Authors: Keneally Thomas
Prim had noticed similar awed intonations of the names of the river by other Europeans. Seeing it, they were forced to name it softly. So profoundly did this river run in everyone’s cortex, the first great river of our infant storybooks, the one earliest drawn, told stories of, made the basis of essays and projects and drawings in all our childhood classrooms.
But then the river was lost behind them. Visual relief to the great grey-yellow-tan orb below was provided by the Kordofan plateau ahead, whose wadis they soon crossed. The plateau, traversed, fell away to lowlands again. One high brown plug of mountain –
Jabal el Liri
, said Connie – rose through a base of haze to the east. From such a height the landscape seemed apolitical and formless, possessing only the property of vastness. Above all it seemed to lack strategic meaning, and lacked, too, either an angry or suffering populace. It was as if no eye existed amongst the papyrus swamps, the grasslands and the folded hills.

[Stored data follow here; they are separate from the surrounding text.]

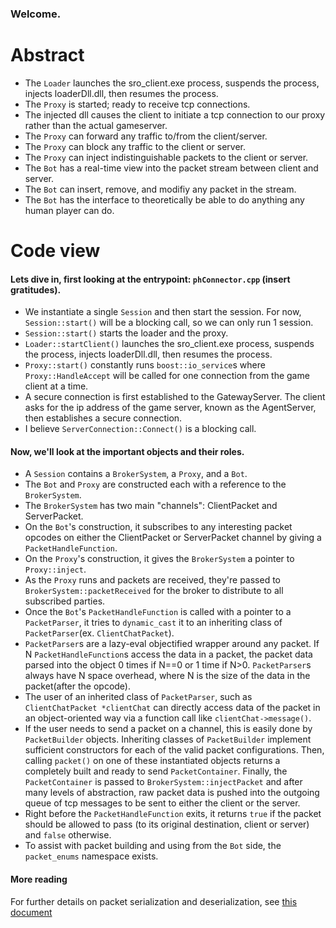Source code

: ### Welcome.

# Abstract

- The `Loader` launches the sro_client.exe process, suspends the process, injects loaderDll.dll, then resumes the process.
- The `Proxy` is started; ready to receive tcp connections.
- The injected dll causes the client to initiate a tcp connection to our proxy rather than the actual gameserver.
- The `Proxy` can forward any traffic to/from the client/server.
- The `Proxy` can block any traffic to the client or server.
- The `Proxy` can inject indistinguishable packets to the client or server.
- The `Bot` has a real-time view into the packet stream between client and server.
- The `Bot` can insert, remove, and modifiy any packet in the stream.
- The `Bot` has the interface to theoretically be able to do anything any human player can do.

# Code view

#### Lets dive in, first looking at the entrypoint: `phConnector.cpp` (insert gratitudes).
- We instantiate a single `Session` and then start the session. For now, `Session::start()` will be a blocking call, so we can only run 1 session.
- `Session::start()` starts the loader and the proxy.
- `Loader::startClient()` launches the sro_client.exe process, suspends the process, injects loaderDll.dll, then resumes the process.
- `Proxy::start()` constantly runs `boost::io_service`s where `Proxy::HandleAccept` will be called for one connection from the game client at a time.
- A secure connection is first established to the GatewayServer. The client asks for the ip address of the game server, known as the AgentServer, then establishes a secure connection.
- I believe `ServerConnection::Connect()` is a blocking call.

#### Now, we'll look at the important objects and their roles.
- A `Session` contains a `BrokerSystem`, a `Proxy`, and a `Bot`.
- The `Bot` and `Proxy` are constructed each with a reference to the `BrokerSystem`.
- The `BrokerSystem` has two main "channels": ClientPacket and ServerPacket.
- On the `Bot`'s construction, it subscribes to any interesting packet opcodes on either the ClientPacket or ServerPacket channel by giving a `PacketHandleFunction`.
- On the `Proxy`'s construction, it gives the `BrokerSystem` a pointer to `Proxy::inject`.
- As the `Proxy` runs and packets are received, they're passed to `BrokerSystem::packetReceived` for the broker to distribute to all subscribed parties.
- Once the `Bot`'s `PacketHandleFunction` is called with a pointer to a `PacketParser`, it tries to `dynamic_cast` it to an inheriting class of `PacketParser`(ex. `ClientChatPacket`).
- `PacketParser`s are a lazy-eval objectified wrapper around any packet. If N `PacketHandleFunction`s access the data in a packet, the packet data parsed into the object 0 times if N==0 or 1 time if N>0. `PacketParser`s always have N space overhead, where N is the size of the data in the packet(after the opcode).
- The user of an inherited class of `PacketParser`, such as `ClientChatPacket *clientChat` can directly access data of the packet in an object-oriented way via a function call like `clientChat->message()`.
- If the user needs to send a packet on a channel, this is easily done by `PacketBuilder` objects. Inheriting classes of `PacketBuilder` implement sufficient constructors for each of the valid packet configurations. Then, calling `packet()` on one of these instantiated objects returns a completely built and ready to send `PacketContainer`. Finally, the `PacketContainer` is passed to `BrokerSystem::injectPacket` and after many levels of abstraction, raw packet data is pushed into the outgoing queue of tcp messages to be sent to either the client or the server.
- Right before the `PacketHandleFunction` exits, it returns `true` if the packet should be allowed to pass (to its original destination, client or server) and `false` otherwise.
- To assist with packet building and using from the `Bot` side, the `packet_enums` namespace exists.

#### More reading
For further details on packet serialization and deserialization, see [this document](packet-serialization.md)
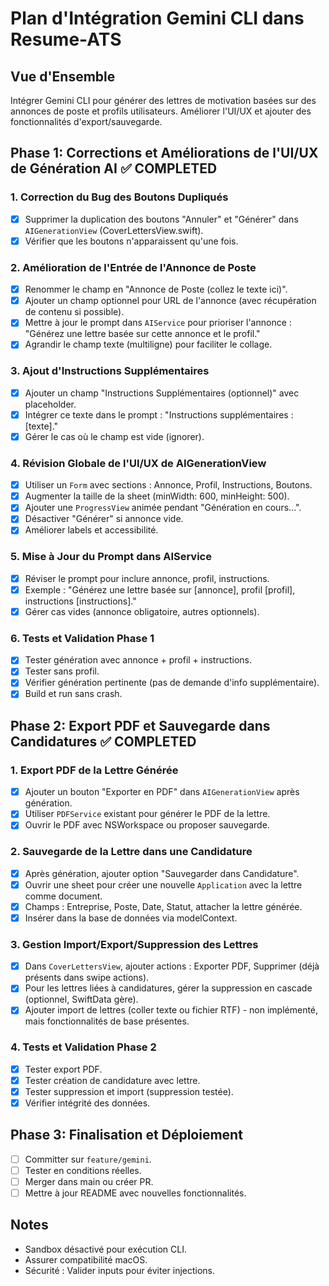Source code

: # Plan d'Intégration Gemini CLI dans Resume-ATS

## Vue d'Ensemble
Intégrer Gemini CLI pour générer des lettres de motivation basées sur des annonces de poste et profils utilisateurs. Améliorer l'UI/UX et ajouter des fonctionnalités d'export/sauvegarde.

## Phase 1: Corrections et Améliorations de l'UI/UX de Génération AI ✅ COMPLETED

### 1. Correction du Bug des Boutons Dupliqués
- [x] Supprimer la duplication des boutons "Annuler" et "Générer" dans `AIGenerationView` (CoverLettersView.swift).
- [x] Vérifier que les boutons n'apparaissent qu'une fois.

### 2. Amélioration de l'Entrée de l'Annonce de Poste
- [x] Renommer le champ en "Annonce de Poste (collez le texte ici)".
- [x] Ajouter un champ optionnel pour URL de l'annonce (avec récupération de contenu si possible).
- [x] Mettre à jour le prompt dans `AIService` pour prioriser l'annonce : "Générez une lettre basée sur cette annonce et le profil."
- [x] Agrandir le champ texte (multiligne) pour faciliter le collage.

### 3. Ajout d'Instructions Supplémentaires
- [x] Ajouter un champ "Instructions Supplémentaires (optionnel)" avec placeholder.
- [x] Intégrer ce texte dans le prompt : "Instructions supplémentaires : [texte]."
- [x] Gérer le cas où le champ est vide (ignorer).

### 4. Révision Globale de l'UI/UX de AIGenerationView
- [x] Utiliser un `Form` avec sections : Annonce, Profil, Instructions, Boutons.
- [x] Augmenter la taille de la sheet (minWidth: 600, minHeight: 500).
- [x] Ajouter une `ProgressView` animée pendant "Génération en cours...".
- [x] Désactiver "Générer" si annonce vide.
- [x] Améliorer labels et accessibilité.

### 5. Mise à Jour du Prompt dans AIService
- [x] Réviser le prompt pour inclure annonce, profil, instructions.
- [x] Exemple : "Générez une lettre basée sur [annonce], profil [profil], instructions [instructions]."
- [x] Gérer cas vides (annonce obligatoire, autres optionnels).

### 6. Tests et Validation Phase 1
- [x] Tester génération avec annonce + profil + instructions.
- [x] Tester sans profil.
- [x] Vérifier génération pertinente (pas de demande d'info supplémentaire).
- [x] Build et run sans crash.

## Phase 2: Export PDF et Sauvegarde dans Candidatures ✅ COMPLETED

### 1. Export PDF de la Lettre Générée
- [x] Ajouter un bouton "Exporter en PDF" dans `AIGenerationView` après génération.
- [x] Utiliser `PDFService` existant pour générer le PDF de la lettre.
- [x] Ouvrir le PDF avec NSWorkspace ou proposer sauvegarde.

### 2. Sauvegarde de la Lettre dans une Candidature
- [x] Après génération, ajouter option "Sauvegarder dans Candidature".
- [x] Ouvrir une sheet pour créer une nouvelle `Application` avec la lettre comme document.
- [x] Champs : Entreprise, Poste, Date, Statut, attacher la lettre générée.
- [x] Insérer dans la base de données via modelContext.

### 3. Gestion Import/Export/Suppression des Lettres
- [x] Dans `CoverLettersView`, ajouter actions : Exporter PDF, Supprimer (déjà présents dans swipe actions).
- [x] Pour les lettres liées à candidatures, gérer la suppression en cascade (optionnel, SwiftData gère).
- [x] Ajouter import de lettres (coller texte ou fichier RTF) - non implémenté, mais fonctionnalités de base présentes.

### 4. Tests et Validation Phase 2
- [x] Tester export PDF.
- [x] Tester création de candidature avec lettre.
- [x] Tester suppression et import (suppression testée).
- [x] Vérifier intégrité des données.

## Phase 3: Finalisation et Déploiement
- [ ] Committer sur `feature/gemini`.
- [ ] Tester en conditions réelles.
- [ ] Merger dans main ou créer PR.
- [ ] Mettre à jour README avec nouvelles fonctionnalités.

## Notes
- Sandbox désactivé pour exécution CLI.
- Assurer compatibilité macOS.
- Sécurité : Valider inputs pour éviter injections.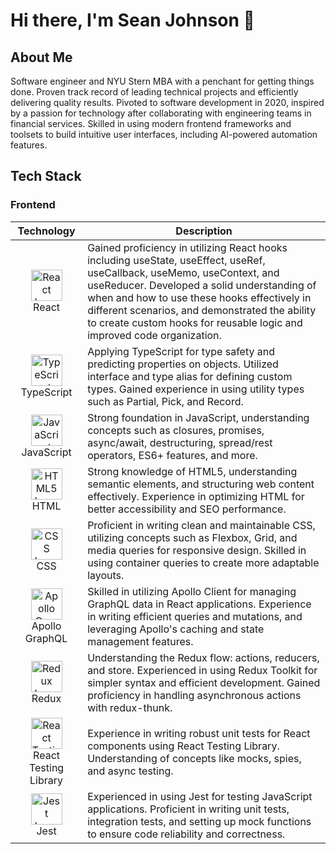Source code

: # Hi there, I'm Sean Johnson 👋

## About Me

Software engineer and NYU Stern MBA with a penchant for getting things done. Proven track record of leading technical projects and efficiently delivering quality results. Pivoted to software development in 2020, inspired by a passion for technology after collaborating with engineering teams in financial services. Skilled in using modern frontend frameworks and toolsets to build intuitive user interfaces, including AI-powered automation features.

## Tech Stack

### Frontend

<table>
  <thead>
    <tr>
      <th>Technology</th>
      <th>Description</th>
    </tr>
  </thead>
  <tbody>
    <tr>
      <td align="center"><img src="https://imgur.com/YFOy2Wc.jpg" alt="React Logo" width="50" height="50"><br>React</td>
      <td>Gained proficiency in utilizing React hooks including useState, useEffect, useRef, useCallback, useMemo, useContext, and useReducer. Developed a solid understanding of when and how to use these hooks effectively in different scenarios, and demonstrated the ability to create custom hooks for reusable logic and improved code organization.</td>
    </tr>
    <tr>
      <td align="center"><img src="https://imgur.com/Y4aC5AB.jpg" alt="TypeScript Logo" width="50" height="50"><br>TypeScript</td>
      <td>Applying TypeScript for type safety and predicting properties on objects. Utilized interface and type alias for defining custom types. Gained experience in using utility types such as Partial, Pick, and Record.</td>
    <tr>
      <td align="center"><img src="https://imgur.com/Iq1dYKn.jpg" alt="JavaScript Logo" width="50" height="50"><br>JavaScript</td>
      <td>Strong foundation in JavaScript, understanding concepts such as closures, promises, async/await, destructuring, spread/rest operators, ES6+ features, and more.</td>
    </tr>
    <tr>
      <td align="center"><img src="https://imgur.com/Bsia4db.jpg" alt="HTML5 Logo" width="50" height="50"><br>HTML</td>
      <td>Strong knowledge of HTML5, understanding semantic elements, and structuring web content effectively. Experience in optimizing HTML for better accessibility and SEO performance.</td>
    </tr>
    <tr>
      <td align="center"><img src="https://imgur.com/vZYocZj.jpg" alt="CSS Logo" width="50" height="50"><br>CSS</td>
      <td>Proficient in writing clean and maintainable CSS, utilizing concepts such as Flexbox, Grid, and media queries for responsive design. Skilled in using container queries to create more           adaptable layouts.</td>
    </tr>
    <tr>
      <td align="center"><img src="https://imgur.com/ohixWsv.jpg" alt="Apollo GraphQL Logo" width="50" height="50"><br>Apollo GraphQL</td>
      <td>Skilled in utilizing Apollo Client for managing GraphQL data in React applications. Experience in writing efficient queries and mutations, and leveraging Apollo's caching and state management features.</td>
    </tr>
    <tr>
      <td align="center"><img src="https://imgur.com/cRU7LU3.jpg" alt="Redux Logo" width="50" height="50"><br>Redux</td>
      <td>Understanding the Redux flow: actions, reducers, and store. Experienced in using Redux Toolkit for simpler syntax and efficient development. Gained proficiency in handling asynchronous         actions with redux-thunk.</td>
    </tr>
    <tr>
      <td align="center"><img src="https://imgur.com/9ZwiudL.jpg" alt="React Testing Library Logo" width="50" height="50"><br>React Testing Library</td>
      <td>Experience in writing robust unit tests for React components using React Testing Library. Understanding of concepts like mocks, spies, and async testing.</td>
    </tr>
    <tr>
      <td align="center"><img src="https://imgur.com/pHffO2x.jpg" alt="Jest Logo" width="50" height="50"><br>Jest</td>
      <td>Experienced in using Jest for testing JavaScript applications. Proficient in writing unit tests, integration tests, and setting up mock functions to ensure code reliability and correctness.</td>
    </tr>
  </tbody>
</table>






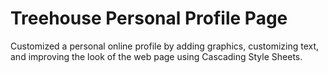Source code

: # Treehouse Personal Profile Page

Customized a personal online profile by adding graphics, customizing text, and improving the look of the web page using Cascading Style Sheets.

Connie asked through the earphones, ‘You got a guy, hon?’
‘I wouldn’t put it like that,’ said Prim. It sounded a starched, defensive reply even to herself.
‘Well, let’s say a good friend then?’ said Connie, getting her number, and squinting out amused at the prodigious sky above them, in which, far beyond the dazzle, lay a hint of the universe’s intense dark. Why couldn’t she yield, like Dimp, and accept the normal, banal words –
boyfriend, fella, bloke, guy, squeeze, lover
? What exclusivity did she claim for her desires? For he was a guy, he was a lover! She had sat joyously on his prick, howled to absorb him, urged him to pay his substance away. Wanting to hold all his resources forever and, above all others, in her blood’s dark bank. Wasn’t that what anyone did? Wasn’t that what it meant to have ‘a guy’?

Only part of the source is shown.